Jalan Setapak
Menuju Nusantaa Jaya.
Perjalanan Spiritual Wong Kebablasan
Menelisik Jejak Satrio Piningit
oleh : Radin Fikar Rahandika Alkadrie
Misteri Satrio Piningit tak pernah pupus dari benak dan relung hati anak cucu leluhur Nusantara. Fenomena sejak masa kewalian pasca kehancuran Majapahit ini sangat lekat terutama bagi anak cucu Jawa – Bali Dwipa.
Perjalanan sejarah Nusantara telah menjadi saksi hidup tentang kemunculan Satrio Piningit di setiap perubahan masa yang telah diwasiatkan oleh para leluhur Nusantara ratusan tahun yang lalu.
Raden Patah (Jimbun) adalah sosok Satrio Piningit dukungan para wali utamanya Sunan Bonang yang menandai berdirinya Kerajaan Demak setelah mampu menghapuskan supremasi Kerajaan Majapahit.
Sultan Hadiwijoyo (Joko Tingkir) murid Sunan Giri merupakan Satrio Piningit pada masa berdirinya Kerajaan Pajang yang mengakhiri era Kerajaan Demak.
Panembahan Senopati (Sutowijoyo) murid Sunan Kalijaga juga merupakan Satrio Piningit pada masa berdirinya Kerajaan Mataram menggantikan eksistensi Pajang.
Dari beberapa peristiwa bersejarah tersebut mengandung makna yang tersirat bahwa kemunculan Satrio Piningit selalu berada pada pergantian ”masa besar” Nusantara dimana senantiasa tidak meninggalkan peran seorang wali (aulia).
Soekarno, Soeharto, Habibie, Gus Dur, Megawati dan SBY dapat pula dikatakan sosok Satrio Piningit pada masanya setelah Nusantara ini beralih menjadi NKRI.
Fenomena yang sangat menarik saat ini adalah : Akankah Satrio Piningit yang dikenal dengan nama Satrio Pinandhito Sinisihan Wahyu muncul pada masa ini ?
Mengingat dari situasi dan tanda-tanda alam yang terjadi mengindikasikan Nusantara akan memasuki ”era baru” yaitu : Jaman Kalasuba(kejayaan).

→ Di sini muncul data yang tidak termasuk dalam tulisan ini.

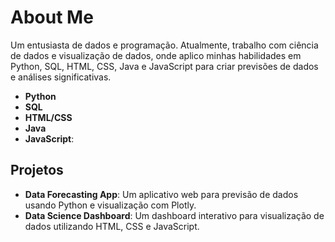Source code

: # About Me
Um entusiasta de dados e programação. Atualmente, trabalho com ciência de dados e visualização de dados, onde aplico minhas habilidades em Python, SQL, HTML, CSS, Java e JavaScript para criar previsões de dados e análises significativas.

- **Python**
- **SQL**
- **HTML/CSS**
- **Java**
- **JavaScript**:

## Projetos
- **Data Forecasting App**: Um aplicativo web para previsão de dados usando Python e visualização com Plotly.
- **Data Science Dashboard**: Um dashboard interativo para visualização de dados utilizando HTML, CSS e JavaScript.
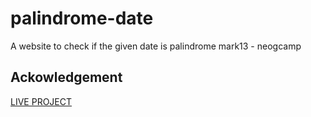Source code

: # palindrome-date
 A website to check if the given date is palindrome
 mark13 - neogcamp
 
 ## Ackowledgement 
 [LIVE PROJECT](https://palindrome-date-mk13.netlify.app/)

Buku ini berisikan ungkapan hasil ”perjalanan spiritual” penulis yang baru disadari kemudian telah masuk ke dalam pusaran misteri ini. Semoga membawa manfaat. Selamat membaca..
01 Pengantar
Diterbitkannya buku ini adalah sebagai persem-bahan penulis kepada seluruh anak bangsa di bumi Nusantara ini, sekaligus sebagai bentuk pertanggungjawaban moral spiritual atas pe-nulisan “Surat Terbuka Kepada SBY” (lihat lampiran) oleh penulis yang telah dilayangkan pada tanggal 14 September 2006. Surat tersebut sebenarnya secara eksklusif hanya dikirimkan kepada Presiden RI, Mensekkab, Menko Kesra, Menteri ESDM, Mendagri, Mensos, dan juga MUI (Majelis Ulama Indonesia) melalui email dan faksimili. Namun di luar sepengetahuan penulis, ternyata surat tersebut telah beredar luas di beberapa blog di internet. Hal ini baru penulis ketahui setelah banyak tanggapan dari masyarakat luas yang masuk melalui email dan sms. Sebuah kenyataan yang tidak dapat dihindarkan.

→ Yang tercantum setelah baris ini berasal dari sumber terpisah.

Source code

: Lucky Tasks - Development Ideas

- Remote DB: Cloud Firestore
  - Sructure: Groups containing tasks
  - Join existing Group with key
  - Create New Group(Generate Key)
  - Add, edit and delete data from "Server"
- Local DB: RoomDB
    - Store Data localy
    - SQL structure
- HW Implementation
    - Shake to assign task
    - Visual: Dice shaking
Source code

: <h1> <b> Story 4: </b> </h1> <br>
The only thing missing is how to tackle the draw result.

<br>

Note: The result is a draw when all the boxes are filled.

Memang pada akhirnya surat tersebut tidak mendapat tanggapan dari pihak yang ber-kompeten. Tetapi dari tanggapan dan masukan positif dari masyarakat pembaca surat tersebut menciptakan wacana tersendiri. Hingga penulis dibantu oleh saudara Nurahmad menayangkan sebuah blog di internet pada tanggal 10 Juni 2007 guna memaparkan dan menjelaskan hal-hal yang melatarbelakangi penulisan surat tersebut.
Blog itu dapat pembaca temukan di alamat web: http://nurahmad.wordpress.com, dengan titel: ”JALAN SETAPAK MENUJU NUSANTARA JAYA”. Materi tulisan yang dipaparkan adalah merupakan kajian dalam persepsi spiritual dari karya warisan leluhur nusantara, yaitu :
- Bait-bait Syair Joyoboyo,
- Serat Musarar Joyoboyo,
- Ramalan Sabdo Palon Noyo Genggong,
- Serat Kalatidha R.Ng. Ronggowarsito,
- Serat Darmo Gandhul, dan
- Uga Wangsit Siliwangi.
Latar belakang penerbitan buku ini dimaksudkan pula guna lebih melengkapi dan memperjelas materi tulisan yang telah dipaparkan di dalam blog.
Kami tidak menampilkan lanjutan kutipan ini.